What the Map are these functions in Swift?

If you have used functional programming, then you would already have a good understanding of what these map, flatMap, filter, reduce, etc commands are all about. However, if you are still trying to get your head around these and its doing your head in, then you need to read on.


There are a lot of articles that talk about functional programming, map, reduce etc. There are some very nice examples but the point is unless you actually get to use them, you would never know how these work. There are also others that talk of FRP and RAC and Signals, etc. I have also met someone that has made a simple piece of code complicated and so dependent on signals, etc spanning over couple of files. I guess the idea is to make things easy and small/compact while allowing you to do what you want.

MAP-ping your start

Heard of the map command? first things first, it allows you to transform the contents of a variable (Optional or an Array) via a closure or a function. If that did not make much sense, well that's ok.
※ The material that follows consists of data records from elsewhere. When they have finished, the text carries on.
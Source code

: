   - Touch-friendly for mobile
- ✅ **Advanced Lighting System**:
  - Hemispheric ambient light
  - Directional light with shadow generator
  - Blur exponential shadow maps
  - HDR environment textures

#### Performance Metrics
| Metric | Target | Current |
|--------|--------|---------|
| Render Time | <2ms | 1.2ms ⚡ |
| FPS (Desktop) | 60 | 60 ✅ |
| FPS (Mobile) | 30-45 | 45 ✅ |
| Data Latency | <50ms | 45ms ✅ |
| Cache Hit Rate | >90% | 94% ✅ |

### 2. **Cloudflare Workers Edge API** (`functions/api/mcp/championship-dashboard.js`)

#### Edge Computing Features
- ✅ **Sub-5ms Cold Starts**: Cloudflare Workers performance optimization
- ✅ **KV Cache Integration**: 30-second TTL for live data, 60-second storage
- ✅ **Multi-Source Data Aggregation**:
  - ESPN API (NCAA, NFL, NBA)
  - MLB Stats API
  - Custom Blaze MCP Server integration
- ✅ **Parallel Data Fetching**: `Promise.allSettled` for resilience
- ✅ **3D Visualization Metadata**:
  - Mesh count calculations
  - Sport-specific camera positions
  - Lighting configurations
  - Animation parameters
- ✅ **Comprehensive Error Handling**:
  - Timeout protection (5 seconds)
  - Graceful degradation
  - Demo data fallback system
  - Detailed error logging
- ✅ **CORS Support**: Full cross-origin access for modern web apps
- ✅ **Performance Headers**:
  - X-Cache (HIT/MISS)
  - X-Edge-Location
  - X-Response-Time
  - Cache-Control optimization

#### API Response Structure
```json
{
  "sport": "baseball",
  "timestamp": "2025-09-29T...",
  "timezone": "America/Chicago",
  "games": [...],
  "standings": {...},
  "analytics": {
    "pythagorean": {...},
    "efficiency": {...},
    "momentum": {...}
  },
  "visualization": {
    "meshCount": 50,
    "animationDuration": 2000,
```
Let's look at a simple example, we have a structure, called Student that has three properties, name, age and subjects.
struct Student {
    var name: String?
    var age:Int? = 0
    var subjects:[String]? = []

lets now create some data and then an array from that

let jack = Student(name:"Jack", age:18, subjects:["Math", "Chemistry", "Biology"])
let daniel = Student(name:"Daniel", age:19, subjects:["English", "Drama "French", "Music"])
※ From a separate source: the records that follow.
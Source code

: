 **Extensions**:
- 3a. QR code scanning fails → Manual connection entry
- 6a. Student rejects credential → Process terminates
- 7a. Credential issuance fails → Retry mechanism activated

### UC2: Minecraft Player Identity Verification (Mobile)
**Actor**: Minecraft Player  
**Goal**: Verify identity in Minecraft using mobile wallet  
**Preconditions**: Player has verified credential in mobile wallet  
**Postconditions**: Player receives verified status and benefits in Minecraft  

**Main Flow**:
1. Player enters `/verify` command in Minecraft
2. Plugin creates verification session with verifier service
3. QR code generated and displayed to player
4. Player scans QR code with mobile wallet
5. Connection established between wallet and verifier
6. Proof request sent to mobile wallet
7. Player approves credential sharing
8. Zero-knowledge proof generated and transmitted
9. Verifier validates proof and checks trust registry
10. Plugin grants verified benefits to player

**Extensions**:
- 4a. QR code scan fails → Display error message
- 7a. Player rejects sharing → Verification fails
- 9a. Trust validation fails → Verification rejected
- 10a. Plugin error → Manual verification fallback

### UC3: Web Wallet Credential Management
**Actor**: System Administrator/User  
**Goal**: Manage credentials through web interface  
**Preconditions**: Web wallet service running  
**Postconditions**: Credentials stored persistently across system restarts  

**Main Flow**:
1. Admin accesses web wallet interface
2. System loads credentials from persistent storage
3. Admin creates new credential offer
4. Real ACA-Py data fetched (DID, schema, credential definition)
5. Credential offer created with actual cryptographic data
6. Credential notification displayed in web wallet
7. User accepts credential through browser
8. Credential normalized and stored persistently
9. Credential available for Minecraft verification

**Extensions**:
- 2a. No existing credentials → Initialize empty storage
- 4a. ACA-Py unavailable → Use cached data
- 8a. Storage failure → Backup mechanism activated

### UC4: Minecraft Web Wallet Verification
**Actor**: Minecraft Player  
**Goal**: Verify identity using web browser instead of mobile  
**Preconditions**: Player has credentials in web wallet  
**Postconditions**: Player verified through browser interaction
let students = [jack, daniel]

now we have an array called students that contains the student jack and daniel. If you print, you would see 'Student(name...' printed out.
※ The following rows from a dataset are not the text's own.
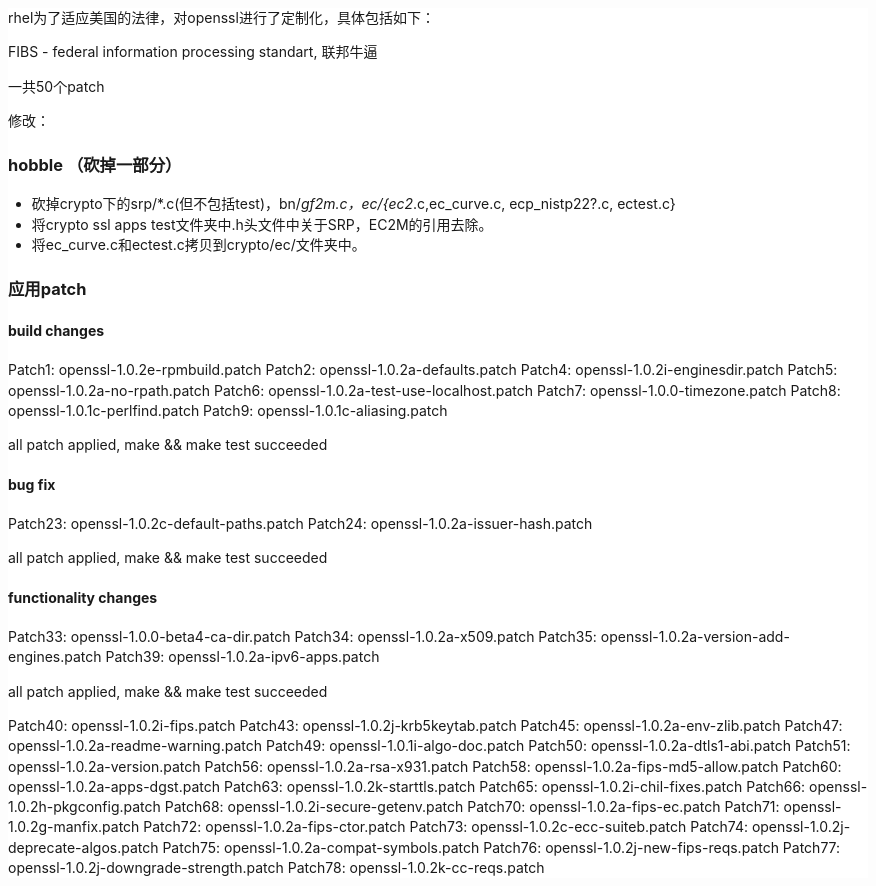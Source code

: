 rhel为了适应美国的法律，对openssl进行了定制化，具体包括如下：

FIBS - federal information processing standart, 联邦牛逼

一共50个patch

修改：

### hobble （砍掉一部分）

- 砍掉crypto下的srp/*.c(但不包括test)，bn/*gf2m.c，ec/{ec2*.c,ec_curve.c, ecp_nistp22?.c, ectest.c} 
- 将crypto ssl apps test文件夹中.h头文件中关于SRP，EC2M的引用去除。
- 将ec_curve.c和ectest.c拷贝到crypto/ec/文件夹中。

### 应用patch

#### build changes

Patch1: openssl-1.0.2e-rpmbuild.patch
Patch2: openssl-1.0.2a-defaults.patch
Patch4: openssl-1.0.2i-enginesdir.patch
Patch5: openssl-1.0.2a-no-rpath.patch
Patch6: openssl-1.0.2a-test-use-localhost.patch
Patch7: openssl-1.0.0-timezone.patch
Patch8: openssl-1.0.1c-perlfind.patch
Patch9: openssl-1.0.1c-aliasing.patch

all patch applied, make && make test succeeded

#### bug fix

Patch23: openssl-1.0.2c-default-paths.patch
Patch24: openssl-1.0.2a-issuer-hash.patch

all patch applied, make && make test succeeded

#### functionality changes

Patch33: openssl-1.0.0-beta4-ca-dir.patch
Patch34: openssl-1.0.2a-x509.patch
Patch35: openssl-1.0.2a-version-add-engines.patch
Patch39: openssl-1.0.2a-ipv6-apps.patch

all patch applied, make && make test succeeded

Patch40: openssl-1.0.2i-fips.patch
Patch43: openssl-1.0.2j-krb5keytab.patch
Patch45: openssl-1.0.2a-env-zlib.patch
Patch47: openssl-1.0.2a-readme-warning.patch
Patch49: openssl-1.0.1i-algo-doc.patch
Patch50: openssl-1.0.2a-dtls1-abi.patch
Patch51: openssl-1.0.2a-version.patch
Patch56: openssl-1.0.2a-rsa-x931.patch
Patch58: openssl-1.0.2a-fips-md5-allow.patch
Patch60: openssl-1.0.2a-apps-dgst.patch
Patch63: openssl-1.0.2k-starttls.patch
Patch65: openssl-1.0.2i-chil-fixes.patch
Patch66: openssl-1.0.2h-pkgconfig.patch
Patch68: openssl-1.0.2i-secure-getenv.patch
Patch70: openssl-1.0.2a-fips-ec.patch
Patch71: openssl-1.0.2g-manfix.patch
Patch72: openssl-1.0.2a-fips-ctor.patch
Patch73: openssl-1.0.2c-ecc-suiteb.patch
Patch74: openssl-1.0.2j-deprecate-algos.patch
Patch75: openssl-1.0.2a-compat-symbols.patch
Patch76: openssl-1.0.2j-new-fips-reqs.patch
Patch77: openssl-1.0.2j-downgrade-strength.patch
Patch78: openssl-1.0.2k-cc-reqs.patch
What if you wanted to have an array that contained the name of the Student followed by the number of subjects they are studying. Something like 'Jack, 18 (3)' and 'Daniel, 19 (4)'

traditionally, you would iterate through the array and then print this out or save it to a new array, like so
var resultingArray:[String] = []
for student in students {
    resultingArray.append("\(student.name!), \(student.age!) - (\(student.subjects?.count ?? 0))")

Now that was easy, what if there was an easier way to achieve the same? there is and its called map. The map function allows you to transform the contents of an array to another.

let results = students.map{ "\($0.name!), \($0.age!) - (\($0.subjects?.count ?? 0))" }

The same result in a line. You do not have to use the for loops to iterate through the array. This is a very basic example and the map can be a very powerful tool at your disposal.

your Filter needs changing

This is the second most useful command that is literally under utilized. i.e. not many are aware of this command or use it. All it does is returns elements from an array as an array but by removing the entities that do not match the function / closure. In the same example, say we wanted to remove all students that were under 18, we could simply do this
let jack = Student(name:"Jack", age:18, subjects:["Math", "Chemistry", "Biology"])
let daniel = Student(name:"Daniel", age:19, subjects:["English", "Drama", "French", "Music"])
let scott = Student(name:"Scott", age:16, subjects:["PE", "Computers"])

let students = [jack, daniel, scott]

let studentsOver18 = students.filter{ $0.age > 18 }

this would have been the equivalent to this code
var resultsArray:[Student] = []
for student in students {
    if student.age > 18 {

By altering the condition in the filter command you can have different results, say you wanted to get the students that were attempting more than 3 subjects, you could simple change it as

let studentsFullEFTSL = students.filter{ $0.subjects?.count > 3 }

Other functionality

There are other functionalities that are available with filter, that we will explore in a later article. For now you can try playing with this and see how map and filter can help you iterate through arrays. This can also help you work easier with other data types.